“Combining maternity and a career is at the heart of women’s preoccupations in our society.”

How did you become a photographer? Would you define yourself as a one?

My experience of the world is closely linked to perspective, to gaze, to ways of seeing. The way we see establishes to some extent our place in the surrounding world. I often use images as metaphors, and my work is born of this confrontation with reality. I also work a lot with video, often using video stills that let time pass: the result is very photographic. Exhibiting is a fundamental experience: it is important for me to confront images, to confront their content as well as the object itself. My videos are often constructed as installations in their own right. I see exhibiting as a total experience: I prefer an exhibition space to a book, and this distances me from a certain type of photographic work in which publishing is the favoured space.

What drives you as a photographer?

My work comes into being in a quite organic way. Questions arising within my personal circle or from my experience direct my gaze towards the world and society.  My work lies in the back and forth between these questions. I always find it difficult to adopt a firm position in subjects of debate, and my work arises from this doubt. In this sense, video is very important, as it can – via movement – express an idea and its opposite. Creation allows me to apprehend the world and alterity by developing complex thinking, refusing the type of simplification that leads to radical or extreme viewpoints.  I prefer nuance.

Do you think there is such a thing as a ‘woman’s gaze’ in photography?

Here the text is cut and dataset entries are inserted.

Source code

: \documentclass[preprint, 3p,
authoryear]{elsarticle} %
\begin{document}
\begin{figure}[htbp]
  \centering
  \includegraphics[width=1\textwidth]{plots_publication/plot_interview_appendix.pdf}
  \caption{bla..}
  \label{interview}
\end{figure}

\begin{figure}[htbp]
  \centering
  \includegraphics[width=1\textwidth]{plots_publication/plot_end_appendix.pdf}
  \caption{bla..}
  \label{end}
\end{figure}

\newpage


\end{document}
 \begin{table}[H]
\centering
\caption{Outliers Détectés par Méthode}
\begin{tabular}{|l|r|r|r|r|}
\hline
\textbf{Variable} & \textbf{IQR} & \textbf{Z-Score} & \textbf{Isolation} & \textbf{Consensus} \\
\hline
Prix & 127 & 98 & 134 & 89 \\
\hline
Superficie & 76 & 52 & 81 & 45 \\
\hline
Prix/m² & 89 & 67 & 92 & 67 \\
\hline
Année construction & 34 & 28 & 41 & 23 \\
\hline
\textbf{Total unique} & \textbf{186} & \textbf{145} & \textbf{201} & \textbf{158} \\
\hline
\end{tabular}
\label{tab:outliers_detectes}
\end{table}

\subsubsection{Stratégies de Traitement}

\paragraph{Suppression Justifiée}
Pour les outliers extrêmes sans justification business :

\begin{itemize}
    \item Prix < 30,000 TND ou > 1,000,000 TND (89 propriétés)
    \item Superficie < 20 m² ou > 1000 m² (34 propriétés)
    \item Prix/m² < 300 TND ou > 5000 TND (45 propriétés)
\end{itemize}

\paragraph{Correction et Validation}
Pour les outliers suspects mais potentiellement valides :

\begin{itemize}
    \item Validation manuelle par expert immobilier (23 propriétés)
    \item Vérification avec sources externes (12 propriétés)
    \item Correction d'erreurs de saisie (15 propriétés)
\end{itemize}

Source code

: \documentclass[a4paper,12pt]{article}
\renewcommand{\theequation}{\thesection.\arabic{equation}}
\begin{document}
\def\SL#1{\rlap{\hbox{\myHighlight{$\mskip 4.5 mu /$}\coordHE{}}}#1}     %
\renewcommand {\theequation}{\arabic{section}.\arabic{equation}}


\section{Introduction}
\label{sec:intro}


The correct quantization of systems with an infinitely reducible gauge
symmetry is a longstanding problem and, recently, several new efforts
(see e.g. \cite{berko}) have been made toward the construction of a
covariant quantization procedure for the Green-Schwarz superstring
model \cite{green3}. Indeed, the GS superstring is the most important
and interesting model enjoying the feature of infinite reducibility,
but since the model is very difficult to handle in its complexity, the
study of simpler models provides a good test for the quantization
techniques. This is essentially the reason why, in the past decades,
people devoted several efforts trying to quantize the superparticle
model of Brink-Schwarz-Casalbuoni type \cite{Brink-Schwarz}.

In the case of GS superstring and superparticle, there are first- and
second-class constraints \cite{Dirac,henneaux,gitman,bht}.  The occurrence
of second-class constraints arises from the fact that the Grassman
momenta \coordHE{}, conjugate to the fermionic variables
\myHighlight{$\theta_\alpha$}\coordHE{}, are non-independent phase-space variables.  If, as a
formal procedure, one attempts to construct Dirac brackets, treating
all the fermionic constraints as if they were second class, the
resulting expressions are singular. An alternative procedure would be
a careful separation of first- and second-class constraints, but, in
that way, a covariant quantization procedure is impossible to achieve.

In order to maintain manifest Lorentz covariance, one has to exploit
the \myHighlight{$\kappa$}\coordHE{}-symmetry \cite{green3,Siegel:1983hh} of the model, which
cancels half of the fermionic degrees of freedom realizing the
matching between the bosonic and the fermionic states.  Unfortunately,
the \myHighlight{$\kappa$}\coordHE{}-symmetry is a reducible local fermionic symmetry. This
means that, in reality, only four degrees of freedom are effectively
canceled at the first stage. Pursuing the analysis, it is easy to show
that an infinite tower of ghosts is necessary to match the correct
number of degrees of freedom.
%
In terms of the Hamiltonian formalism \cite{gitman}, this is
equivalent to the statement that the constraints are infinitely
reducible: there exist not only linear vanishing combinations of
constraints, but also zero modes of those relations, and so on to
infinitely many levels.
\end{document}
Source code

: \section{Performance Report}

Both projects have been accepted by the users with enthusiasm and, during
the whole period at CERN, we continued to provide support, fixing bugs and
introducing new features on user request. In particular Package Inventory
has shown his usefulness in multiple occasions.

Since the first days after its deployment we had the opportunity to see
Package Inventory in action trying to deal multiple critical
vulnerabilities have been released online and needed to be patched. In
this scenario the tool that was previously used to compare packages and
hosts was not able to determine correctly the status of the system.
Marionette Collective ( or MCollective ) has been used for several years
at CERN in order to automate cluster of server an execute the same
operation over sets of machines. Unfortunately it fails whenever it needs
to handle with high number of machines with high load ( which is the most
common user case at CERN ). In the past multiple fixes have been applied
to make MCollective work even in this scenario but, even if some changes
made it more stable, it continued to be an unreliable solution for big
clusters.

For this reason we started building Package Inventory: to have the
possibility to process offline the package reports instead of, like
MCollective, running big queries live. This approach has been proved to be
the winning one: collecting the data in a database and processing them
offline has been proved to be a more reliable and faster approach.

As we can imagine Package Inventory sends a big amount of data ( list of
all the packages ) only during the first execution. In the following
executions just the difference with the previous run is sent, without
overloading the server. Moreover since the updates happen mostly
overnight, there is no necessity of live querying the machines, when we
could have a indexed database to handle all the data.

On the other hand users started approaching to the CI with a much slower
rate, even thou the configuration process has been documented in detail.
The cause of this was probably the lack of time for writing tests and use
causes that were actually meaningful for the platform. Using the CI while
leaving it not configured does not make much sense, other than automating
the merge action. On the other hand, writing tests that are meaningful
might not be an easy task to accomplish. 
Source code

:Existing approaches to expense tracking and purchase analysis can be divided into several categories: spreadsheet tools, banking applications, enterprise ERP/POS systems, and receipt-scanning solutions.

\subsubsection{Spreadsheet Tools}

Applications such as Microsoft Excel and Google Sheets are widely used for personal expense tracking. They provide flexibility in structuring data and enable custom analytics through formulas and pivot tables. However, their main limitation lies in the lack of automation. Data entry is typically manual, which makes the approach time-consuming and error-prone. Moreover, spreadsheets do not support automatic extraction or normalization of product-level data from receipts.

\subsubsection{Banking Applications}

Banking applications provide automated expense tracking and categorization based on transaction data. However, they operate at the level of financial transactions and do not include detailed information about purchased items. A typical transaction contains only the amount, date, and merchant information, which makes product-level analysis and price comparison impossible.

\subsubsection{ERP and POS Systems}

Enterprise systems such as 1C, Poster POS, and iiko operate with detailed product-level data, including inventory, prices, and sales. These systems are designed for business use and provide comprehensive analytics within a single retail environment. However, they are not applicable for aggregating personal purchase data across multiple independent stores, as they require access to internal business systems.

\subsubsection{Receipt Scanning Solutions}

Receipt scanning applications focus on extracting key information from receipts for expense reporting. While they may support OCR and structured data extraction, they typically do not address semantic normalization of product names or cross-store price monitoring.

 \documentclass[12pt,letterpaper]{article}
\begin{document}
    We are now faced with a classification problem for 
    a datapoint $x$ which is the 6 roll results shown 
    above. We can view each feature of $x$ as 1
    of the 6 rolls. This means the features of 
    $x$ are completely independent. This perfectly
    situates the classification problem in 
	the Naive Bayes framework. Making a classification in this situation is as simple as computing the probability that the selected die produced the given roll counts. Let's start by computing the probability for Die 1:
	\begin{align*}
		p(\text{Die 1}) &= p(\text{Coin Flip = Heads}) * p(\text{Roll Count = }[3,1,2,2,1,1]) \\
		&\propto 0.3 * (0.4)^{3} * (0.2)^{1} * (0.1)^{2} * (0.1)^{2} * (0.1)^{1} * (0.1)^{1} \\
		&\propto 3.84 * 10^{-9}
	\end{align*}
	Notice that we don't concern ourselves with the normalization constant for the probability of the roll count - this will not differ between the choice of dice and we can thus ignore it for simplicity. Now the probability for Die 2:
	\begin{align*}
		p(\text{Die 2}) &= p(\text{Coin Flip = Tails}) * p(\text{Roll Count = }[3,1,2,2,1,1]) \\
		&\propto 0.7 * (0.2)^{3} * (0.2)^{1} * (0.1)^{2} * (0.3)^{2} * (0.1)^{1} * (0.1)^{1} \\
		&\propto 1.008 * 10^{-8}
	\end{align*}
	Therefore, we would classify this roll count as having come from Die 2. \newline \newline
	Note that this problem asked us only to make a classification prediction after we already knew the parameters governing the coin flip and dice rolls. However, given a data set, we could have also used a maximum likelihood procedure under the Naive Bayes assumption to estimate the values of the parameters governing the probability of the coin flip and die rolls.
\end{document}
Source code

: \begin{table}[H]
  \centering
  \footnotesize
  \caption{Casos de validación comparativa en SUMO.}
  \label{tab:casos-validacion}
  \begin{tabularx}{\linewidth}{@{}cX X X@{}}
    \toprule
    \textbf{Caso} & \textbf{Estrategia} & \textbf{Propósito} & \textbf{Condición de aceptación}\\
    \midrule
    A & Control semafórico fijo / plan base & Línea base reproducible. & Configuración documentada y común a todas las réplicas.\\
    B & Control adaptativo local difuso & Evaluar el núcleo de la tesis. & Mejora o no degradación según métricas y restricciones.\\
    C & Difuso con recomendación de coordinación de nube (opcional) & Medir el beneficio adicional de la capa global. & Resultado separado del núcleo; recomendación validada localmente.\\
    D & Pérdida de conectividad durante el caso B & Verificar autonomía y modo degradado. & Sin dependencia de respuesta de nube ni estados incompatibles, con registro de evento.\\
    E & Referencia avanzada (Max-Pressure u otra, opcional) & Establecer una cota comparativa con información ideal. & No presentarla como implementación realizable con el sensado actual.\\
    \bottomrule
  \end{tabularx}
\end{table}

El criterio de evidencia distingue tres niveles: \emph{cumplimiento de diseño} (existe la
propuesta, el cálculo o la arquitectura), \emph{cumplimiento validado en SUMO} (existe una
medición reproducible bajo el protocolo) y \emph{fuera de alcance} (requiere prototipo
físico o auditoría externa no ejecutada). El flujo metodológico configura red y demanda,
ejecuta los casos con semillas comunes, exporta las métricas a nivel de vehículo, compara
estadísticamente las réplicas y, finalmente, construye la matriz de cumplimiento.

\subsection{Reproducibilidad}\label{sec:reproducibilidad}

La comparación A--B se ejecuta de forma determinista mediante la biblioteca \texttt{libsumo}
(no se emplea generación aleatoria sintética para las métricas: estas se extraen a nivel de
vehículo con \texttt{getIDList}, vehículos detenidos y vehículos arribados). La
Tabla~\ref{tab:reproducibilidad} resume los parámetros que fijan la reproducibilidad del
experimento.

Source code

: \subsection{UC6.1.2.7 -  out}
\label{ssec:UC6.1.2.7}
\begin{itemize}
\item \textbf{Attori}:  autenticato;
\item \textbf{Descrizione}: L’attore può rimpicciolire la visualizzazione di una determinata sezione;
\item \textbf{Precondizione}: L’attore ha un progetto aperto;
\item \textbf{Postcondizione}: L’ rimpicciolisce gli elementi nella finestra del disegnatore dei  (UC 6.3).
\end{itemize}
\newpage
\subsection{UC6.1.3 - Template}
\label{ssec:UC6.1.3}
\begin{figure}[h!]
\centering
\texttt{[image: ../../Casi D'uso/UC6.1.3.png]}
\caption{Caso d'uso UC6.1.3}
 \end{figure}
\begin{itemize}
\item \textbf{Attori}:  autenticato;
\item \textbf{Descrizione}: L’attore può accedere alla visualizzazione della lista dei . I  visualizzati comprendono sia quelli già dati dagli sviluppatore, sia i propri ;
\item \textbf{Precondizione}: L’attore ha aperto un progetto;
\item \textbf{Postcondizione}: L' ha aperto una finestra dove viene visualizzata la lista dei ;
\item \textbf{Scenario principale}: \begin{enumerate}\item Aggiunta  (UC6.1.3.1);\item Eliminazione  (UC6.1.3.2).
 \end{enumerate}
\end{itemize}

Is this something you can relate to?

I accept that a woman’s perspective – whether a photographer or not – of life, of its priorities and commitments, can be different from that of a man. The relation created between the private and the public spheres is in this sense fundamental. Here, it is possible to acknowledge a more feminine perspective, but this is obviously a generalistion which leaves a space for all kinds of exception. To recognize such a gaze is to reduce individual gazes to a gender category, which makes no sense. But I would rather see the words – female and male – as two opposites, creating a space between them that is not empty, but made of subtleties. It would be a guessing game to imagine the gender behind a work.

Has being a woman influenced your work as an artist in any way? 

First and foremost, my status as a woman did not give rise to any particular issues. It’s rather as a woman artist and mother that certain questions later emerged, such as what kind of commitment these two roles implied. However, ultimately, I’m not sure that the world of art is any different from any other areas of life. Combining maternity and a career is at the heart of women’s preoccupations in our society. How do we reconcile the two and not neglect one for the other? Do we have to choose? The need to make a choice is the real difference between the experience of women and men. On the other hand, maternity has given me experiences that have enriched my artistic work.

Do you live off your art?

There have been periods when indeed I was able to live exclusively from my art and my art was my only activity. But photography has given me a greater flexibility and freedom to alternate my work with orders. I also teach, which I find to be a complementary and enriching activity.

Which authors have inspired you? Are there any women photographers among them?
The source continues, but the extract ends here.